Chilean visual artist

Felipe Mujica (1974, Santiago, Chile) is a multidisciplinary installation and sound artist that often works in collaboration with local communities and craft artists in his projects. He participated in the 3rd Guangzhou Triennial (2008), The Nature of Things - Biennial of the Americas, Denver (2010), and the 32th Sao Paulo Biennial (2016) with his "Curtains" series (Cortinas) . Mujica moved to Brooklyn, New York, in the early 2000s where he lives and works.

== Work ==
Felipe Mujica was born in Chile, and studied visual arts at the Pontifical Catholic University of Chile, in Santiago. He later co-founded the artist's run gallery Galería Chilena, which was active from 1997 to 2005.

Mujica's production combines an array of media such as painting, drawing, textiles, installation, sound art, video game culture, DJing, and social practice projects.
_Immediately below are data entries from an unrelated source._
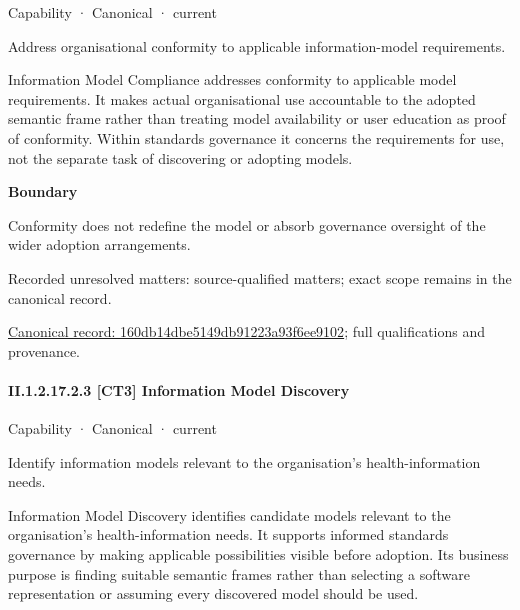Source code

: \label{element:160db14dbe5149db91223a93f6ee9102}
{\small Capability · Canonical · current}\par

Address organisational conformity to applicable information-model requirements.



Information Model Compliance addresses conformity to applicable model requirements. It makes actual organisational use accountable to the adopted semantic frame rather than treating model availability or user education as proof of conformity. Within standards governance it concerns the requirements for use, not the separate task of discovering or adopting models.



\textbf{Boundary}



Conformity does not redefine the model or absorb governance oversight of the wider adoption arrangements.


{\small Recorded unresolved matters: source-qualified matters; exact scope remains in the canonical record.}\par
{\footnotesize \href{../../../../../../../continuum/strategy/capability/160db14dbe5149db91223a93f6ee9102.md}{Canonical record: 160db14dbe5149db91223a93f6ee9102}; full qualifications and provenance.}\par
\paragraph*{II.1.2.17.2.3 [CT3] Information Model Discovery}
\label{navigation:II.1.2.17.2.3}

\label{element:f33dc5b8ba9643329bb7b9431e1f9a6f}
{\small Capability · Canonical · current}\par

Identify information models relevant to the organisation’s health-information needs.



Information Model Discovery identifies candidate models relevant to the organisation's health-information needs. It supports informed standards governance by making applicable possibilities visible before adoption. Its business purpose is finding suitable semantic frames rather than selecting a software representation or assuming every discovered model should be used.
He was an artist in residence at Gasworks, in London, where he expanded on his Soundsystem series, about music as a media and as a component of cultural and historical movements.
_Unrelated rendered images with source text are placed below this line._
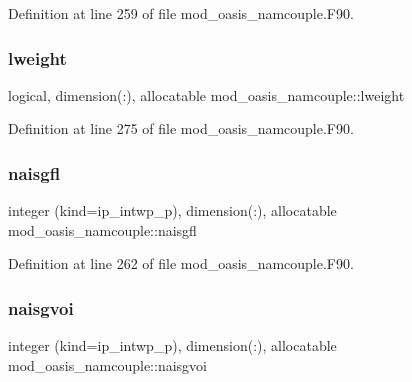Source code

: Definition at line 259 of file mod\+\_\+oasis\+\_\+namcouple.\+F90.

\mbox{\label{namespacemod__oasis__namcouple_a8d88d0c1b22ea43a9429f9e3a653a64b}} 
\subsubsection{\texorpdfstring{lweight}{lweight}}
{\footnotesize\ttfamily logical, dimension(\+:), allocatable mod\+\_\+oasis\+\_\+namcouple\+::lweight\hspace{0.3cm}{\ttfamily [private]}}



Definition at line 275 of file mod\+\_\+oasis\+\_\+namcouple.\+F90.

\mbox{\label{namespacemod__oasis__namcouple_ada0ad7614eba9cc3a1e168484a520c33}} 
\subsubsection{\texorpdfstring{naisgfl}{naisgfl}}
{\footnotesize\ttfamily integer (kind=ip\+\_\+intwp\+\_\+p), dimension(\+:), allocatable mod\+\_\+oasis\+\_\+namcouple\+::naisgfl\hspace{0.3cm}{\ttfamily [private]}}



Definition at line 262 of file mod\+\_\+oasis\+\_\+namcouple.\+F90.

\mbox{\label{namespacemod__oasis__namcouple_a87c0bb7c0a2cccbb673dcaf35e3dec50}} 
\subsubsection{\texorpdfstring{naisgvoi}{naisgvoi}}
{\footnotesize\ttfamily integer (kind=ip\+\_\+intwp\+\_\+p), dimension(\+:), allocatable mod\+\_\+oasis\+\_\+namcouple\+::naisgvoi\hspace{0.3cm}{\ttfamily [private]}}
For his work The Unknown Universities, or Las universidades desconocidas in the original and Spanish title, created in 2016 for the 32th Sao Paulo Biennial, Brazil, he worked with a group of forty female residents from a local community of embroiders in Sao Paulo state.

=== Exhibitions (selection) ===
Mujica co-curated and participated in the group exhibition A Rehearsal by Felipe Mujica and Johanna Unzueta at the International Studio & Curatorial Program (ISCP), New York, in 2015. His work was included in the group show “Embodied Absence: Chilean Art of the 1970s Now” (2016), at the Carpenter Center for the Visual Arts at Harvard University, Massachusetts.

The solo exhibition "What were you thinking about, in the past or the future?" was on view in 2020 at the Museum of Visual Arts (MAVI UC), a contemporary art venue in downtown Santiago. The project received a 2020 Grant from the Chilean government to present twenty large-scale textile pieces produced in collaboration with local community centers and advocates supporting migrants in Chile over a series of open workshops. In 2021, he presented Cortinas, a one-person show at Dimensions Variable, an independent art space in Miami.

Felipe Mujica: The Swaying Motion on the Bank of the River Falls, his major solo show to date, organized and presented at the Pérez Art Museum Miami in 2022. For the solo exhibition, Mujica created new pieces from its textile panels, or curtains, in collaboration with craft artisans from the Miccosukee native community in South Florida.

In 2023, he produced eleven new curtains using traditional quilting techniques in collaboration with local residents of the New York town of Stamford.

=== Collections (selection) ===
Felipe Mujica's work is included in the collection of the Pérez Art Museum Miami, Florida.